Using the entries below, show all lines with the string "badge".

◇ ◇ ◇ ◇ ◇ ◇ ◇

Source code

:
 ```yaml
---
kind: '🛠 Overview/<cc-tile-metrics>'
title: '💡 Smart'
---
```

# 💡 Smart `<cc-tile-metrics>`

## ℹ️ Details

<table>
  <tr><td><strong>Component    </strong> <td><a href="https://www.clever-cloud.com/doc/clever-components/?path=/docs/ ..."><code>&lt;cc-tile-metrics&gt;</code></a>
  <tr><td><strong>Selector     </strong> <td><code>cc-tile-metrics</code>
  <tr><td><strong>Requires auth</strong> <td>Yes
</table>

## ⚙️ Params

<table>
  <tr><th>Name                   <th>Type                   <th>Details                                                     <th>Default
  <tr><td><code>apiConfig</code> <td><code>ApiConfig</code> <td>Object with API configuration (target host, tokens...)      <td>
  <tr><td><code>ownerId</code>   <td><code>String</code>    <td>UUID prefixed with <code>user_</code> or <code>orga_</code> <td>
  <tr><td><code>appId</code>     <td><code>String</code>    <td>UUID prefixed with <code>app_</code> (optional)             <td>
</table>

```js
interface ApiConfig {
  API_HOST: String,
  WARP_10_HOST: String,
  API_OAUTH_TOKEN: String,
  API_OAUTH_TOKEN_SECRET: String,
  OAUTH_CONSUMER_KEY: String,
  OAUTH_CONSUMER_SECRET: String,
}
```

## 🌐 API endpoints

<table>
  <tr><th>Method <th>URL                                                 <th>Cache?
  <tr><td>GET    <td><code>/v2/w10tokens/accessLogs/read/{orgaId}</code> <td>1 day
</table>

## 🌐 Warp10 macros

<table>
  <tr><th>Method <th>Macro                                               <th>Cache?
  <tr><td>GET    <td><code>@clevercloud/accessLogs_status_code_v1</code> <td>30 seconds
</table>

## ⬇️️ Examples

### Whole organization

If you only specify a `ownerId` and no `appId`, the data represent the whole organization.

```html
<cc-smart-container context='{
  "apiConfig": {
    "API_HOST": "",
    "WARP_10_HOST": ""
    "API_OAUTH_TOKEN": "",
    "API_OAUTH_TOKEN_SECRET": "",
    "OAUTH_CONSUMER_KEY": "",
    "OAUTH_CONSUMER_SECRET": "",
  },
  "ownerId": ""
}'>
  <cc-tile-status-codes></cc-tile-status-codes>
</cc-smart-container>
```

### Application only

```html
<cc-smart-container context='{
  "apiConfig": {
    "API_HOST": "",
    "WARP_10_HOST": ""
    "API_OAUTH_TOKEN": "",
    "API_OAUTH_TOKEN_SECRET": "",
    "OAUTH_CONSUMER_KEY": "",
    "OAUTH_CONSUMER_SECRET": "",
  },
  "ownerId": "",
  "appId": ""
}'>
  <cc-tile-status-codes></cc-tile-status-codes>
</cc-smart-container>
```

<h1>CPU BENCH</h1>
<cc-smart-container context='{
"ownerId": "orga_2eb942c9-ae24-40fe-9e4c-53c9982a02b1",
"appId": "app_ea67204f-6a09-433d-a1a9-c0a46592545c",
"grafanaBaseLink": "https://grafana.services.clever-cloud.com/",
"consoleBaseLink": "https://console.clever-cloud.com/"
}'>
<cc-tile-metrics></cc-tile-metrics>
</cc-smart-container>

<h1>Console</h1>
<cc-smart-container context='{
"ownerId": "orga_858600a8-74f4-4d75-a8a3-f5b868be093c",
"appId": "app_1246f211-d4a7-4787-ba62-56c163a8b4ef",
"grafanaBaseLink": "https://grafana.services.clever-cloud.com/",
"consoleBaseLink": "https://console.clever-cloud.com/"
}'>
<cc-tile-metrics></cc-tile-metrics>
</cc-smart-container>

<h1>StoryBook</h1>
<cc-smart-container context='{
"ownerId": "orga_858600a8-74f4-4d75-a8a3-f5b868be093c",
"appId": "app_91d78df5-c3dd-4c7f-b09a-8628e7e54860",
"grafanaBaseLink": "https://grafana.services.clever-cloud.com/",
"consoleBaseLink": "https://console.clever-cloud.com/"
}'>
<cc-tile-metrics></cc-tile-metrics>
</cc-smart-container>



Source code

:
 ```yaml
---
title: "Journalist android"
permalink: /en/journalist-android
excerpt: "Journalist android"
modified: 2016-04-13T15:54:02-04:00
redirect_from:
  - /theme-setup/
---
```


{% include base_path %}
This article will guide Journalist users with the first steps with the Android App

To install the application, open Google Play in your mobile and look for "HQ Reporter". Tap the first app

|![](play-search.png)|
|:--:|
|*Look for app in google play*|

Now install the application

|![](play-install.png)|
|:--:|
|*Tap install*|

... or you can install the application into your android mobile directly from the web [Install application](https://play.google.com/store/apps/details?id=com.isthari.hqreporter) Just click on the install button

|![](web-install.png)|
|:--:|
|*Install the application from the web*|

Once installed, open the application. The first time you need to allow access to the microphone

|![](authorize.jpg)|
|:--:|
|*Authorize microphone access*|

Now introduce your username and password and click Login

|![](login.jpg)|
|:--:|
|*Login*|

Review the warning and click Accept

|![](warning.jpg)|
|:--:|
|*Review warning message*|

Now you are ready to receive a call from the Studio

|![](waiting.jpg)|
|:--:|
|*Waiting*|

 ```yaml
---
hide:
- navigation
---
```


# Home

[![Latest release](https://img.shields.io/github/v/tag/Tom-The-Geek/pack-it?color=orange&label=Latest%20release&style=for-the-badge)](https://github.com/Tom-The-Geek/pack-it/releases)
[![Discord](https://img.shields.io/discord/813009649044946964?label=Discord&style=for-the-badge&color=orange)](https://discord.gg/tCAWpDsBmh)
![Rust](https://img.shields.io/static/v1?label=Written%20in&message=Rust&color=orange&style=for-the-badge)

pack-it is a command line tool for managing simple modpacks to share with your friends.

◇ ◇ ◇ ◇ ◇ ◇ ◇

Answer to this exercise —
[![Latest release](https://img.shields.io/github/v/tag/Tom-The-Geek/pack-it?color=orange&label=Latest%20release&style=for-the-badge)](https://github.com/Tom-The-Geek/pack-it/releases)
[![Discord](https://img.shields.io/discord/813009649044946964?label=Discord&style=for-the-badge&color=orange)](https://discord.gg/tCAWpDsBmh)
![Rust](https://img.shields.io/static/v1?label=Written%20in&message=Rust&color=orange&style=for-the-badge)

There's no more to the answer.